Hidden Markov Models: The Secret Sauce in Natural Language Processing

16 min readDec 30, 2023

Part 6: The Likelihood Problem in HMM: A Step-by-Step Guide

The likelihood problem in Hidden Markov Models (HMMs) refers to the task of determining the probability of observing a particular sequence of outputs given a sequence of hidden states. The algorithm commonly used to solve this problem is the Forward Algorithm.

Let’s consider a simple example. Suppose we have an imaginary friend named Om who does one of four activities each day: painting, cleaning, shopping, or biking. These are our observable events. We don’t know whether each day is sunny or rainy, but we believe the weather influences Om’s choice of activity. The weather conditions are our hidden states.

Here are the components of our HMM:

Hidden States (S): Sunny and Rainy.
Observables (O): Painting, Cleaning, Shopping, and Biking.
Initial Probabilities (π): The likelihood of the state at time t = 0. Let’s say the likelihood that it is Sunny on the first day is 0.6, while the likelihood that it is Rainy is 0.4. So, π = |0.6, 0.4|.
Transition Probabilities (A): These represent the probability of transitioning to another state given the current state. For example, if the current state is Sunny, the probability that the next day is Sunny is 0.8, whereas the probability that the next day is Rainy is 0.2. Similarly, if today is Rainy, the probability that tomorrow is Rainy is 0.6, while the probability that tomorrow is Sunny is 0.4.
Emission Probabilities (B): These represent the probability of seeing a specific observable given a hidden state. For example, the probability of Cleaning on a Sunny day is 0.1, whereas the probability of Cleaning on a Rainy day is 0.45.

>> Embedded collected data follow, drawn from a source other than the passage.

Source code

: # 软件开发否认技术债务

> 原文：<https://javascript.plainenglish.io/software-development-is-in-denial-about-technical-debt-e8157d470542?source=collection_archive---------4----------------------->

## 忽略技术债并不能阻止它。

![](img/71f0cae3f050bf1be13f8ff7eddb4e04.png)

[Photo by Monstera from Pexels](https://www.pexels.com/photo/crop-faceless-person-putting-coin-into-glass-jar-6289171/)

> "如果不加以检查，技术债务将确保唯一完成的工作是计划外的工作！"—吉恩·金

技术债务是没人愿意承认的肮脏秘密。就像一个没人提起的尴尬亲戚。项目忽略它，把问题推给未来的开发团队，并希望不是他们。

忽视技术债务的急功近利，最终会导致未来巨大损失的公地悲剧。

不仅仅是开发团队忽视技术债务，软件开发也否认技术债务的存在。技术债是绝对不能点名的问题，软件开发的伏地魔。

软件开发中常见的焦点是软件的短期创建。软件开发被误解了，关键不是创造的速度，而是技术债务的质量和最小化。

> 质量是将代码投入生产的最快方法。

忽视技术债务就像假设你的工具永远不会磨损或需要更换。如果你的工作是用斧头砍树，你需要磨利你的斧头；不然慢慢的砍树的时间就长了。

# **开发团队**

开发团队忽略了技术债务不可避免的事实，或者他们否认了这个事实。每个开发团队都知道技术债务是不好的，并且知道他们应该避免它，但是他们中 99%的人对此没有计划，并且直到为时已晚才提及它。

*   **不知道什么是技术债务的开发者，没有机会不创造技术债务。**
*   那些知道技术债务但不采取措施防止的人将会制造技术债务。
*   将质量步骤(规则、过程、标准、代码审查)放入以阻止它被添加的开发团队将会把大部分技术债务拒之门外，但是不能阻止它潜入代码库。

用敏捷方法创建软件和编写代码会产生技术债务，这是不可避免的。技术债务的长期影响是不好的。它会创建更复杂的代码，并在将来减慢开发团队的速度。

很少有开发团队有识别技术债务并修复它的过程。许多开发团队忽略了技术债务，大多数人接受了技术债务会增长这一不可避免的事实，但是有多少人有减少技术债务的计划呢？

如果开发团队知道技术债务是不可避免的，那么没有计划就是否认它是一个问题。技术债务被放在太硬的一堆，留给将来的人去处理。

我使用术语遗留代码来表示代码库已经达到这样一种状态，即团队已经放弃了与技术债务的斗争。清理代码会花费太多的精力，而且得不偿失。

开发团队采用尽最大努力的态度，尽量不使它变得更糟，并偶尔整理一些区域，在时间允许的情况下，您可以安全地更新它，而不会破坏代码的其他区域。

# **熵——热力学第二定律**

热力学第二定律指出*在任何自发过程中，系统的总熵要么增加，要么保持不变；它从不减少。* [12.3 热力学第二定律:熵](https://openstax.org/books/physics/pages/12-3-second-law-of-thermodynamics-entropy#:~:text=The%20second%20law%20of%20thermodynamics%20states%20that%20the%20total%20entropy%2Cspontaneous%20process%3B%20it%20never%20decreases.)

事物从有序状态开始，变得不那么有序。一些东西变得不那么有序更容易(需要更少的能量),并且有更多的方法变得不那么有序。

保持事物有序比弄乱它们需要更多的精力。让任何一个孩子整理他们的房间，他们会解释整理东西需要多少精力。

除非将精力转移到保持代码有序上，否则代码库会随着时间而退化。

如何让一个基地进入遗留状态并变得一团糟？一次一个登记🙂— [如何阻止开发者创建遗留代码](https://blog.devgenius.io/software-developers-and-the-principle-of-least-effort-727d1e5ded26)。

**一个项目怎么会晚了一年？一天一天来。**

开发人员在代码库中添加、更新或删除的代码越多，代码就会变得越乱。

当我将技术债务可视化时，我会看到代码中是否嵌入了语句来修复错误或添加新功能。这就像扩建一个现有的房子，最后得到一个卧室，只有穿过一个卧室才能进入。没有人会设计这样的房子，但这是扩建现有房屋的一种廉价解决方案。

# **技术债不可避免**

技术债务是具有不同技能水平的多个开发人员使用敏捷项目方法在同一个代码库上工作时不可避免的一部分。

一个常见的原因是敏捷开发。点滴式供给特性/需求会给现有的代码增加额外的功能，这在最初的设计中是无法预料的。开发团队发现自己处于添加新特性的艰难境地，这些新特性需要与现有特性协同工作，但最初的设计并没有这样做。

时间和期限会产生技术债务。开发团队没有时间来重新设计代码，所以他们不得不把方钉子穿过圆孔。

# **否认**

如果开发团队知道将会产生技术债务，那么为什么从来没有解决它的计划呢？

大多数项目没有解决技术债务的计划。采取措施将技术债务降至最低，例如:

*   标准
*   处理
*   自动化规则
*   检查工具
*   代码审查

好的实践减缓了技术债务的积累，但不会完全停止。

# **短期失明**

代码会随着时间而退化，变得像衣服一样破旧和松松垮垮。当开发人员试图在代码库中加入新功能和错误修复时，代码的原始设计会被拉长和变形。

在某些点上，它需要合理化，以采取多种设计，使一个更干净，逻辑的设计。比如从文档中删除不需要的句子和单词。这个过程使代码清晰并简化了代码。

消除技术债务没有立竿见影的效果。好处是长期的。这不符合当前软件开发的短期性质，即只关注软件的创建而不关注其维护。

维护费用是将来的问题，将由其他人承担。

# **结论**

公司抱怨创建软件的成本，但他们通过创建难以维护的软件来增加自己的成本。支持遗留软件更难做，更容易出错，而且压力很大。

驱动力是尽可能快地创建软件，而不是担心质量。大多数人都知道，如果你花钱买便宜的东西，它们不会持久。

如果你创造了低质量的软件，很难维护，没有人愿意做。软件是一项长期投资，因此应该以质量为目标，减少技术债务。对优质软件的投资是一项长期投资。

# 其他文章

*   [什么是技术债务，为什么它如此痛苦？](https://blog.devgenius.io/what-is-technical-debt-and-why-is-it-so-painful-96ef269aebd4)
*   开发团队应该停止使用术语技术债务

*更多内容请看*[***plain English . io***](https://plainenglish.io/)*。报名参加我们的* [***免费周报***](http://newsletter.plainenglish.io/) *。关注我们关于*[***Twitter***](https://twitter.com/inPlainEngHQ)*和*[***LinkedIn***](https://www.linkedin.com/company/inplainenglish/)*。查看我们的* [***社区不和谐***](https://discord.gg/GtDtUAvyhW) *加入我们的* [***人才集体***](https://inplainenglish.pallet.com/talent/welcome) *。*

The likelihood problem in an HMM is to compute the probability of an observation sequence given the model. For example, if we observe the sequence Painting, Cleaning, Shopping, Biking, we want to compute the probability of this sequence given our model of Lea’s behavior and the weather. Thus, given a sequence of observations, we can use emission probabilities along with the transition probabilities (which tell us how likely we are to move from one state to another) to reason about the sequence of states that most likely led to our observations.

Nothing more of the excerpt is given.